Owner Gemma Roberts directly contacted the residents to apologise and explain, “We are a new business that is trialling new things.”
She stated, “We were actually under our DB reading, but it was a combination of the bass from the DJ's music that we don’t normally have and, believe it or not, the main factor being the way the wind was travelling.”
The venue, which opened six months ago, has second thoughts about booking DJs on Sunday nights.
Cue Bar, Adelaide
The Cue Bar in Norwood, Adelaide, has dropped its live music (mostly Cuban) and all dancing and is focussing on its pool tables after facing hefty fines from sound complaints.
The Burrow, It’s Still A Secret, Brisbane
A piece in the Courier Mail about Brisbane music venues feeling the twack from complaints noted that many were single objections.
This was the reason behind O’Skulligans in Fortitude Valley having to unplug the amps in February and why The Burrow in West End is in the wars.
Emily Dennis, the owner of It’s Still A Secret on Montague Rd, said constant complaints from two residents forced her “to order my staff not to speak when they get in their cars to leave.
“Liquor Licensing have tried to offer mediation, but they (the complainants) won’t accept it.
“I’ve had to spend a lot of money I don’t have after COVID and after we got flooded (last year) on buying noise monitoring equipment and hiring sound engineers.”
Thebarton Theatre, Adelaide
West Torrens Council in Adelaide has applied to make $8 million worth of renos to the 2,000-seat Thebarton Theatre over two years.
This includes a new two-storey lobby that will include a new entry foyer, a lift and stairs, extra front-of-house facilities, a new loading dock, new joinery works to the bar and lounge areas, signage replacement and car park works.
McDonald Jones Stadium, Newcastle
The 30,000-seat McDonald Jones Stadium in Newcastle, which returned to hosting concerts after 30 years this year, is enhancing its field screen technology for a better fan experience.
It has applied to install two 160 metre² HD resolution LED video screens, which are twice the size of the current ones, which came from the old Parramatta Stadium in 2017.
NSW Minister for the Hunter, Tim Crakanthorp, said the screens, when installed in 2024, would put the venue on par with those in Sydney and “help attract more major events to Newcastle which will mean less time on the M1 for them.”
The Metropolitan, Mackay
The $1.6 million revamp by the Australian Venue Co for the Metropolitan in Mackay included gigs on Fridays, Saturdays and Sundays in the beer garden and a new mobile stage in the bistro.
Some Other Stuff
* A report has shown that the Hop Inn in Mount Duneed, Geelong, which abruptly closed its doors on January 31, owed $250,000 – of which $75,000 was to staff, while the Australian Taxation Office was owed $59,000.
According to the Geelong Advertiser, the venue, which opened in 2018 and became a popular live music venue, struggled during COVID and was hit with an 84% rise in rent.
* Jean Perkins starts at Optus Stadium, Perth, on Monday, June 26, as Head of Media and Government Relations.
She was most recently at the Dept. of the Premier and Cabinet, developing plans for all aspects of major events.
* The Barn Palais, a one-time big-draw music venue in Mt.

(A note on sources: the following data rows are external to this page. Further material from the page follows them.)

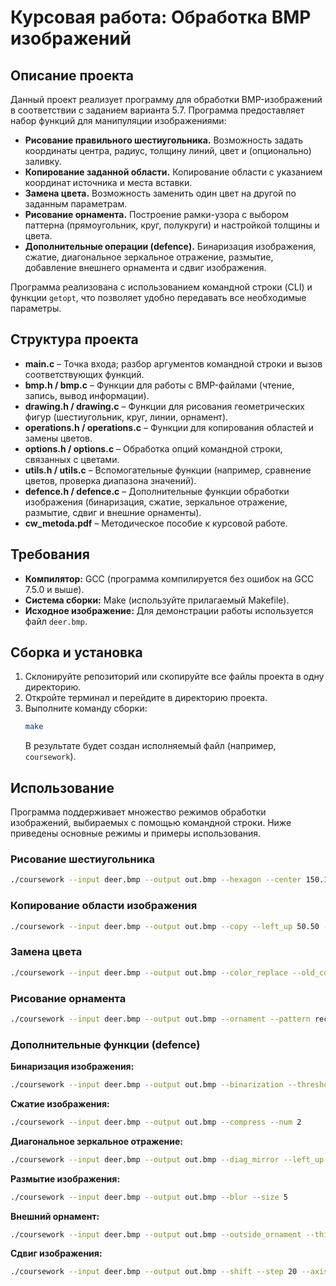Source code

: # Курсовая работа: Обработка BMP изображений

## Описание проекта
Данный проект реализует программу для обработки BMP-изображений в соответствии с заданием варианта 5.7. Программа предоставляет набор функций для манипуляции изображениями:
- **Рисование правильного шестиугольника.** Возможность задать координаты центра, радиус, толщину линий, цвет и (опционально) заливку.
- **Копирование заданной области.** Копирование области с указанием координат источника и места вставки.
- **Замена цвета.** Возможность заменить один цвет на другой по заданным параметрам.
- **Рисование орнамента.** Построение рамки-узора с выбором паттерна (прямоугольник, круг, полукруги) и настройкой толщины и цвета.
- **Дополнительные операции (defence).** Бинаризация изображения, сжатие, диагональное зеркальное отражение, размытие, добавление внешнего орнамента и сдвиг изображения.

Программа реализована с использованием командной строки (CLI) и функции `getopt`, что позволяет удобно передавать все необходимые параметры.

## Структура проекта
- **main.c** – Точка входа; разбор аргументов командной строки и вызов соответствующих функций.
- **bmp.h / bmp.c** – Функции для работы с BMP-файлами (чтение, запись, вывод информации).
- **drawing.h / drawing.c** – Функции для рисования геометрических фигур (шестиугольник, круг, линии, орнамент).
- **operations.h / operations.c** – Функции для копирования областей и замены цветов.
- **options.h / options.c** – Обработка опций командной строки, связанных с цветами.
- **utils.h / utils.c** – Вспомогательные функции (например, сравнение цветов, проверка диапазона значений).
- **defence.h / defence.c** – Дополнительные функции обработки изображения (бинаризация, сжатие, зеркальное отражение, размытие, сдвиг и внешние орнаменты).
- **cw_metoda.pdf** – Методическое пособие к курсовой работе.

## Требования
- **Компилятор:** GCC (программа компилируется без ошибок на GCC 7.5.0 и выше).
- **Система сборки:** Make (используйте прилагаемый Makefile).
- **Исходное изображение:** Для демонстрации работы используется файл `deer.bmp`.

## Сборка и установка
1. Склонируйте репозиторий или скопируйте все файлы проекта в одну директорию.
2. Откройте терминал и перейдите в директорию проекта.
3. Выполните команду сборки:
   ```bash
   make
   ```
   В результате будет создан исполняемый файл (например, `coursework`).

## Использование
Программа поддерживает множество режимов обработки изображений, выбираемых с помощью командной строки. Ниже приведены основные режимы и примеры использования.

### Рисование шестиугольника
```bash
./coursework --input deer.bmp --output out.bmp --hexagon --center 150.150 --radius 50 --thickness 3 --color 255.0.0 --fill --fill_color 200.200.200
```

### Копирование области изображения
```bash
./coursework --input deer.bmp --output out.bmp --copy --left_up 50.50 --right_down 150.150 --dest_left_up 200.200
```

### Замена цвета
```bash
./coursework --input deer.bmp --output out.bmp --color_replace --old_color 255.255.255 --new_color 0.0.0
```

### Рисование орнамента
```bash
./coursework --input deer.bmp --output out.bmp --ornament --pattern rectangle --thickness 2 --color 0.0.255 --count 5
```

### Дополнительные функции (defence)

**Бинаризация изображения:**
```bash
./coursework --input deer.bmp --output out.bmp --binarization --threshold 300
```

**Сжатие изображения:**
```bash
./coursework --input deer.bmp --output out.bmp --compress --num 2
```

**Диагональное зеркальное отражение:**
```bash
./coursework --input deer.bmp --output out.bmp --diag_mirror --left_up 50.50 --right_down 150.150
```

**Размытие изображения:**
```bash
./coursework --input deer.bmp --output out.bmp --blur --size 5
```

**Внешний орнамент:**
```bash
./coursework --input deer.bmp --output out.bmp --outside_ornament --thickness 10 --color 255.255.0
```

**Сдвиг изображения:**
```bash
./coursework --input deer.bmp --output out.bmp --shift --step 20 --axis x
```
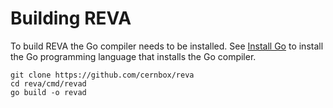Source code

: # Building REVA

To build REVA the Go compiler needs to be installed. See [Install Go](https://golang.org/doc/install) to install
the Go programming language that installs the Go compiler.

```
git clone https://github.com/cernbox/reva
cd reva/cmd/revad
go build -o revad
```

Gambier, South Australia, has become the first regional pub to be inducted into the SA Music Hall of Fame.
Also inducted is its operator in the 1960s, Dale Cleves OAM.

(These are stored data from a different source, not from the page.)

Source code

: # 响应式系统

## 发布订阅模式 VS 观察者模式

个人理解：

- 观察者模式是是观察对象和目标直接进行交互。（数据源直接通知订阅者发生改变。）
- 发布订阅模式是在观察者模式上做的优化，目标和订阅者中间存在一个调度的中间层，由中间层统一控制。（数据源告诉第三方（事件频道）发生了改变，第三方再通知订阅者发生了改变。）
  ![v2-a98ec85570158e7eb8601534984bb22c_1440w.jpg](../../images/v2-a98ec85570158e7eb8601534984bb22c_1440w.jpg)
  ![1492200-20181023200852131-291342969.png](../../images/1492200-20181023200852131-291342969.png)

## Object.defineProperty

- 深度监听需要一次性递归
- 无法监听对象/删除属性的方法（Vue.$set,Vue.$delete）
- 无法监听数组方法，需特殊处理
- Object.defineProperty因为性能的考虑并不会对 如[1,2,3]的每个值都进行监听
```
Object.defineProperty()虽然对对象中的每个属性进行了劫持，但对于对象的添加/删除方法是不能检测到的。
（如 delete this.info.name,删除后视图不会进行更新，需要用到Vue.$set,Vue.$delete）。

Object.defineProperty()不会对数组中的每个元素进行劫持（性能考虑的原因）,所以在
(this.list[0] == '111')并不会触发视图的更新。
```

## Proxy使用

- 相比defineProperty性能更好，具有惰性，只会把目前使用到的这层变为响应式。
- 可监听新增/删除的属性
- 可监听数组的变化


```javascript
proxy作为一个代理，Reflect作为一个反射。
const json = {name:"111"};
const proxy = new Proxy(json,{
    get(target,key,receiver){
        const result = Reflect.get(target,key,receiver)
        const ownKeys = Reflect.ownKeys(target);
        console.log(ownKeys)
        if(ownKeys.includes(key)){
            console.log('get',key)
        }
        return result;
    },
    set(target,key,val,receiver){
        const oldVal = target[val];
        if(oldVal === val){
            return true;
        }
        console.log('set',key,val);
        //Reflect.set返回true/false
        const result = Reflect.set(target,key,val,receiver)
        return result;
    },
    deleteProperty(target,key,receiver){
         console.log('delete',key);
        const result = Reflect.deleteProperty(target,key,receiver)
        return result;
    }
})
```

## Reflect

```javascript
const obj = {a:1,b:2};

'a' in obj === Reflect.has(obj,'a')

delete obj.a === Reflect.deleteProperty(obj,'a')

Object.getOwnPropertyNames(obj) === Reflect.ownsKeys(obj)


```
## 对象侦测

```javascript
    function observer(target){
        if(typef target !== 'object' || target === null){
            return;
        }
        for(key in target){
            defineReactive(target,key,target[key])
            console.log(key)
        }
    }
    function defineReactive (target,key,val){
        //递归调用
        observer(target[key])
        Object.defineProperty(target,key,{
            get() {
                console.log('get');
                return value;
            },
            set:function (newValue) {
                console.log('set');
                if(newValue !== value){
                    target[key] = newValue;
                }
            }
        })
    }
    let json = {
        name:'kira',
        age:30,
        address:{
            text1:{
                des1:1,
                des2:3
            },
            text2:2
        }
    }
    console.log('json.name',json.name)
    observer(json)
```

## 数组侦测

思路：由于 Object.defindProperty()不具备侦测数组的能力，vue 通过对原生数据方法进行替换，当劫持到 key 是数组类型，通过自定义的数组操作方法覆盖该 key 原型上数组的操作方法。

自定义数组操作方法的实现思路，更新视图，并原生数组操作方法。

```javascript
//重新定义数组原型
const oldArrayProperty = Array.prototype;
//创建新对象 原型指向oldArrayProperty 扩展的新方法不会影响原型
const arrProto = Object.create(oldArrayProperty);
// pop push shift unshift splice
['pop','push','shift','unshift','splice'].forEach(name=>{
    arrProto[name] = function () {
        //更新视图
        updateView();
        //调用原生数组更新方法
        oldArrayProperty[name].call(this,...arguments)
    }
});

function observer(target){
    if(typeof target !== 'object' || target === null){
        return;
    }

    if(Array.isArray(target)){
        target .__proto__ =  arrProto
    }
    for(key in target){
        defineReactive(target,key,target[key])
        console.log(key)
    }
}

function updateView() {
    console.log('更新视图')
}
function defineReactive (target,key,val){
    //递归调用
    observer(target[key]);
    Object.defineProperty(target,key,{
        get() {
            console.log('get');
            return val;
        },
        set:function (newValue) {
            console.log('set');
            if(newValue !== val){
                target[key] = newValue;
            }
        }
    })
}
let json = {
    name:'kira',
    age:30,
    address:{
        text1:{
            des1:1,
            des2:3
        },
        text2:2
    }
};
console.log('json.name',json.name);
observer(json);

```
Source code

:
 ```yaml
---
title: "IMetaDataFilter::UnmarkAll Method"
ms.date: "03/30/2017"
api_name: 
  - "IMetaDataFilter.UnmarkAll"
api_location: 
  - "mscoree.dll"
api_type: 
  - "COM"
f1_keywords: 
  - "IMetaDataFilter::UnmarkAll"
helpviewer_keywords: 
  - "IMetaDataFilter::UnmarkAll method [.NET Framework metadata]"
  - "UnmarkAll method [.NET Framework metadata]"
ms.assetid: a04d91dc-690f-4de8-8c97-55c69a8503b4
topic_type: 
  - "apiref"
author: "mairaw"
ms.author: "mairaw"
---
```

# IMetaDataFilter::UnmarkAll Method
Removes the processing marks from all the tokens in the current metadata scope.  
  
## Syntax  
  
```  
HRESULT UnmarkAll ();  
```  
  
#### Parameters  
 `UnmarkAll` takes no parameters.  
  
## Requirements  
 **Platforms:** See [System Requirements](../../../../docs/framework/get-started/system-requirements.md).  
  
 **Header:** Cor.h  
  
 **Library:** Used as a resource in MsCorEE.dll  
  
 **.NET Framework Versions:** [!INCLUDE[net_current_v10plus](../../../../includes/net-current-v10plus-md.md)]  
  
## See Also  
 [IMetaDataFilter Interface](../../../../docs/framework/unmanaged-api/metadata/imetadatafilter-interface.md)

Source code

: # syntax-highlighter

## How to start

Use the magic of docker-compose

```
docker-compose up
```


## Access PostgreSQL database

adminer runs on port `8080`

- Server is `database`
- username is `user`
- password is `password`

* Adelaide nightclub Woolshed apologised after a fierce public backlash on social media for an ill-advised stunt where female patrons could get free drinks if they took their bras off.
An A cup got one free drink, two for B and three for C.
* Another club that faced backlash (and a rumoured investigation by the RSPCA) was the new Two Wrongs in Melbourne, which used snakes and baby crocodiles onstage at its launch party.
These would have been distressing to the vibration-sensitive critters in that loud pulsating environment.
* After hitting metal gigs using the Tamworth Town Hall with a refundable 50% security deposit (twice as much as for other genres), Tamworth Regional Council will decide at the end of June whether to drop the fee, the ABC said.